_DATA EXTRACTS_:
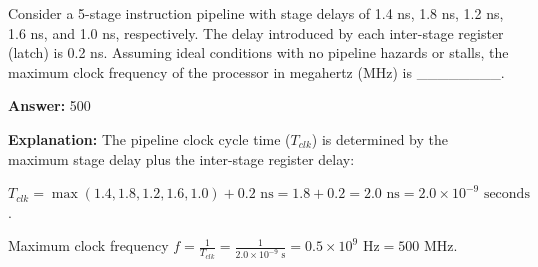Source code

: \begin{tcolorbox}[enhanced,breakable,colback=boxgray,colframe=gray!45,boxrule=0.4pt,arc=2pt,left=6pt,right=6pt,top=4pt,bottom=4pt,title={Q.30},fonttitle=\bfseries\small,coltitle=black,colbacktitle=gray!15]
\small Consider a 5-stage instruction pipeline with stage delays of 1.4 ns, 1.8 ns, 1.2 ns, 1.6 ns, and 1.0 ns, respectively. The delay introduced by each inter-stage register (latch) is 0.2 ns. Assuming ideal conditions with no pipeline hazards or stalls, the maximum clock frequency of the processor in megahertz (MHz) is \_\_\_\_\_\_\_\_.\par\par{}\par\smallskip\textbf{Answer:} 500\par\par\textbf{Explanation:} The pipeline clock cycle time ($T_{clk}$) is determined by the maximum stage delay plus the inter-stage register delay:\par
$T_{clk} = \max(1.4, 1.8, 1.2, 1.6, 1.0) + 0.2\text{ ns} = 1.8 + 0.2 = 2.0\text{ ns} = 2.0 \times 10^{-9}\text{ seconds}$.\par
Maximum clock frequency $f = \frac{1}{T_{clk}} = \frac{1}{2.0 \times 10^{-9}\text{ s}} = 0.5 \times 10^9\text{ Hz} = 500\text{ MHz}$.\par
\end{tcolorbox}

_AIM OF THE TASK_: State the number of lines in the material above that hold the word "tcolorbox", adding nothing else.

_ANSWER TO THIS PROBLEM_: 2